Traditional Art Gets High Tech Nano-Scale Analysis
Spoons, forks, candelabra…The Dallas Museum of Art has the world’s largest collection of American silver objects from the 19th and 20th century. But curators and conservators don’t have much history on what they’re made of or how they were created. To investigate the artifacts, a scientist at the University of North Texas Dallas is using nano-scale tests.
In the basement of the DMA, Far below the glass display cases that hold sparkling gold and ivory, there’s a room with pieces of tarnished silver.
Fran Baas is the objects conservator here. And she, along with chief conservator Mark Leonard, are working to uncover the stories behind silver-plated pieces in their collection
Like this 19th century, silver-plated cruet set.
The foot-tall piece looks like a spinning carousel – with slots to hold glass bottles of oil and vinegar. The silver has elaborate embossed images of pheasants, rabbits, grapes and fish.

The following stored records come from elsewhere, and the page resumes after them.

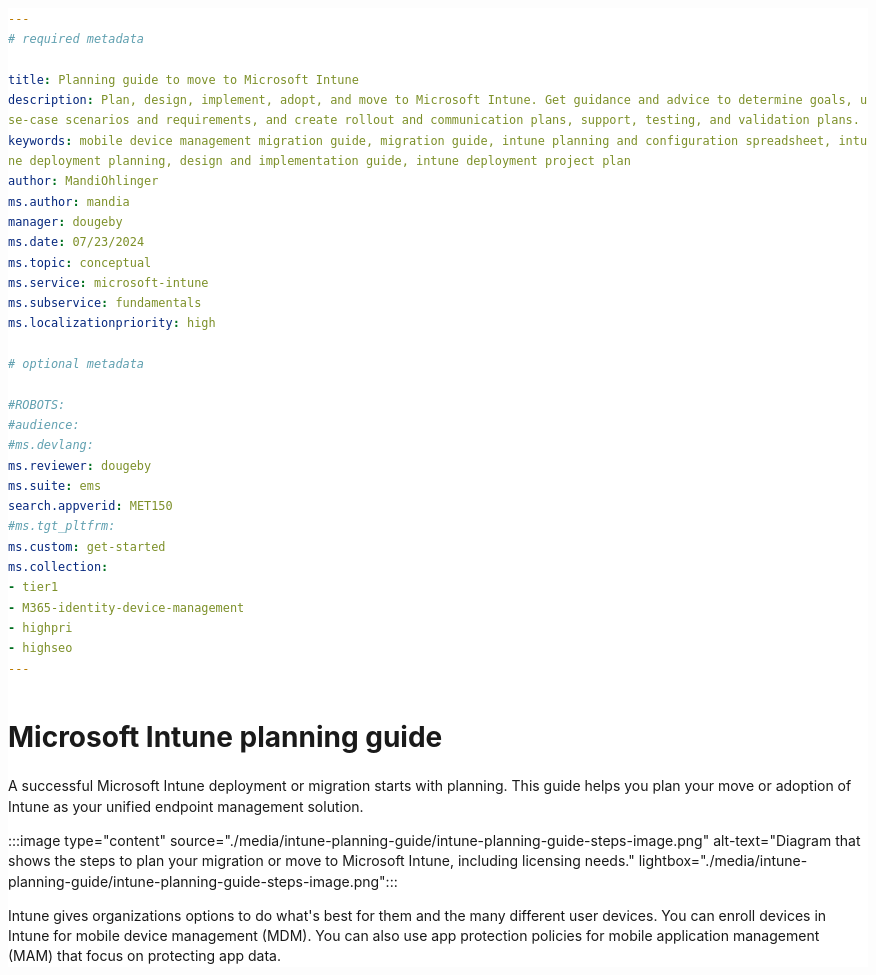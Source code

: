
 ```yaml
---
# required metadata

title: Planning guide to move to Microsoft Intune
description: Plan, design, implement, adopt, and move to Microsoft Intune. Get guidance and advice to determine goals, use-case scenarios and requirements, and create rollout and communication plans, support, testing, and validation plans.
keywords: mobile device management migration guide, migration guide, intune planning and configuration spreadsheet, intune deployment planning, design and implementation guide, intune deployment project plan
author: MandiOhlinger
ms.author: mandia
manager: dougeby
ms.date: 07/23/2024
ms.topic: conceptual
ms.service: microsoft-intune
ms.subservice: fundamentals
ms.localizationpriority: high

# optional metadata

#ROBOTS:
#audience:
#ms.devlang:
ms.reviewer: dougeby
ms.suite: ems
search.appverid: MET150
#ms.tgt_pltfrm:
ms.custom: get-started
ms.collection:
- tier1
- M365-identity-device-management
- highpri
- highseo
---
```


# Microsoft Intune planning guide

A successful Microsoft Intune deployment or migration starts with planning. This guide helps you plan your move or adoption of Intune as your unified endpoint management solution.

:::image type="content" source="./media/intune-planning-guide/intune-planning-guide-steps-image.png" alt-text="Diagram that shows the steps to plan your migration or move to Microsoft Intune, including licensing needs." lightbox="./media/intune-planning-guide/intune-planning-guide-steps-image.png":::

Intune gives organizations options to do what's best for them and the many different user devices. You can enroll devices in Intune for mobile device management (MDM). You can also use app protection policies for mobile application management (MAM) that focus on protecting app data.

Just a few years ago, Leonard says, pieces like this might not have made it to the public.
“It probably would have sat in storage,” he says. “You wouldn’t want to take the risk of doing more harm.”
See, conservators don’t know the best way to clean and preserve the antique because little is known about how it was made. What’s beneath the silver plating? Nickel? Copper? How many times has it been plated in silver?

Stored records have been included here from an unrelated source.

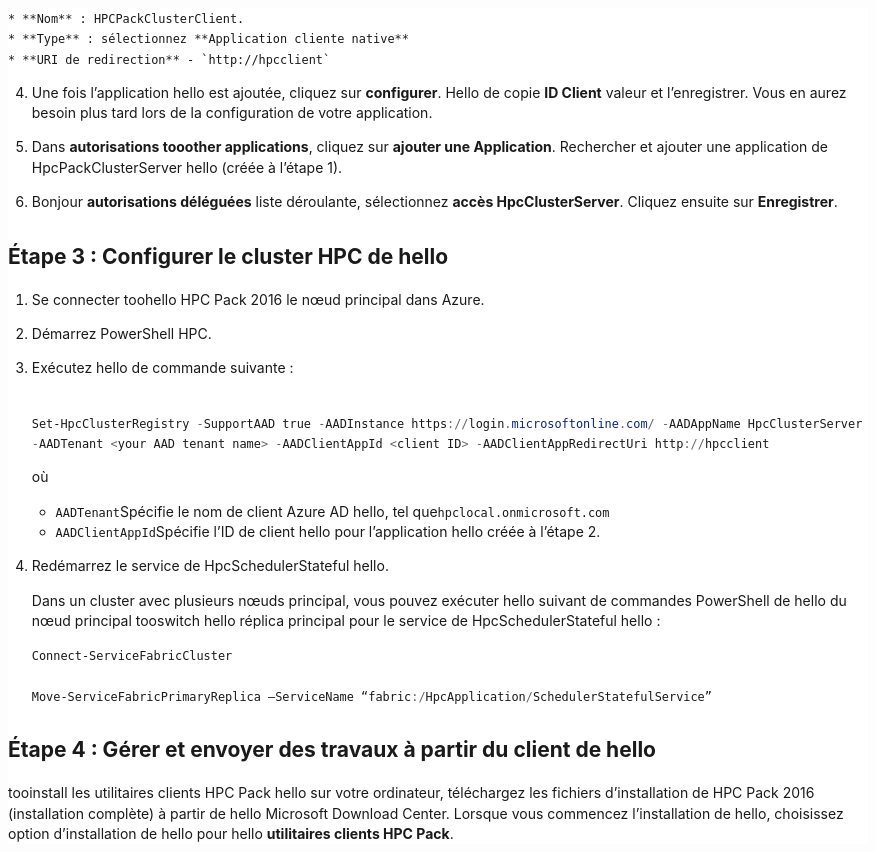     * **Nom** : HPCPackClusterClient.
    * **Type** : sélectionnez **Application cliente native**
    * **URI de redirection** - `http://hpcclient`

4. Une fois l’application hello est ajoutée, cliquez sur **configurer**. Hello de copie **ID Client** valeur et l’enregistrer. Vous en aurez besoin plus tard lors de la configuration de votre application.

5. Dans **autorisations tooother applications**, cliquez sur **ajouter une Application**. Rechercher et ajouter une application de HpcPackClusterServer hello (créée à l’étape 1).

6. Bonjour **autorisations déléguées** liste déroulante, sélectionnez **accès HpcClusterServer**. Cliquez ensuite sur **Enregistrer**.


## <a name="step-3-configure-hello-hpc-cluster"></a>Étape 3 : Configurer le cluster HPC de hello

1. Se connecter toohello HPC Pack 2016 le nœud principal dans Azure.

2. Démarrez PowerShell HPC.

3. Exécutez hello de commande suivante :

    ```powershell

    Set-HpcClusterRegistry -SupportAAD true -AADInstance https://login.microsoftonline.com/ -AADAppName HpcClusterServer -AADTenant <your AAD tenant name> -AADClientAppId <client ID> -AADClientAppRedirectUri http://hpcclient
    ```
    où

    * `AADTenant`Spécifie le nom de client Azure AD hello, tel que`hpclocal.onmicrosoft.com`
    * `AADClientAppId`Spécifie l’ID de client hello pour l’application hello créée à l’étape 2.

4. Redémarrez le service de HpcSchedulerStateful hello.

    Dans un cluster avec plusieurs nœuds principal, vous pouvez exécuter hello suivant de commandes PowerShell de hello du nœud principal tooswitch hello réplica principal pour le service de HpcSchedulerStateful hello :

    ```powershell
    Connect-ServiceFabricCluster

    Move-ServiceFabricPrimaryReplica –ServiceName “fabric:/HpcApplication/SchedulerStatefulService”

    ```

## <a name="step-4-manage-and-submit-jobs-from-hello-client"></a>Étape 4 : Gérer et envoyer des travaux à partir du client de hello

tooinstall les utilitaires clients HPC Pack hello sur votre ordinateur, téléchargez les fichiers d’installation de HPC Pack 2016 (installation complète) à partir de hello Microsoft Download Center. Lorsque vous commencez l’installation de hello, choisissez option d’installation de hello pour hello **utilitaires clients HPC Pack**.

For a long time, the only way to find out details like these was to remove a hunk of the artifact for analysis.
“And quite rightly, most curators don’t like to have large chunks taken out of their works of art,” Leonard says.
Which is where traditional art meets new technology.
In a lab at UNT’s Discovery Park, there’s a massive piece of equipment with an even larger name.
It’s a dual beam ultra-high resolution field emission scanning electron microscope (SEM) and focused ion beam (FIB), better known as a FIB SEM.
Assistant Professor Marcus Young is using this machine to see what’s underneath silver-plating of artifacts, without leaving a visible mark.
“We remove a cube and look at in from an angle,” he explains.
Once you’ve placed the sample inside a small chamber, the two different beams go to work for hours at a time. The first beam, the ion beam, uses focused gallium ions to remove microscopic pieces of material from the sample, and the second, the scanning electron beam scans the surface of the material to produce images of the sample.
“And we see (…) that cross sectional layer of silver, and then sometimes they put down nickel, copper…”
Young says most American companies that made silver-plated teapots, vases, and candelabra, they kept their methods secret. And as manufacturing disappeared, that history was lost.
“The record is only from the advertisements and the manufacturers promoting the material,” Young says. “And they’re not telling you how they do it.”
The nano-scale investigation will help curators tell a story – Mark Leonard points to one antique candelabra from 1935. Analysis showed weak adhesion between the base metal and the delicate silver plating, so the DMA now knows to take extra precautions for display and care of the piece.
“It will not only tell us a lot about our own collection, but it should revolutionize the way that the field, as a whole looks at silver plate objects.”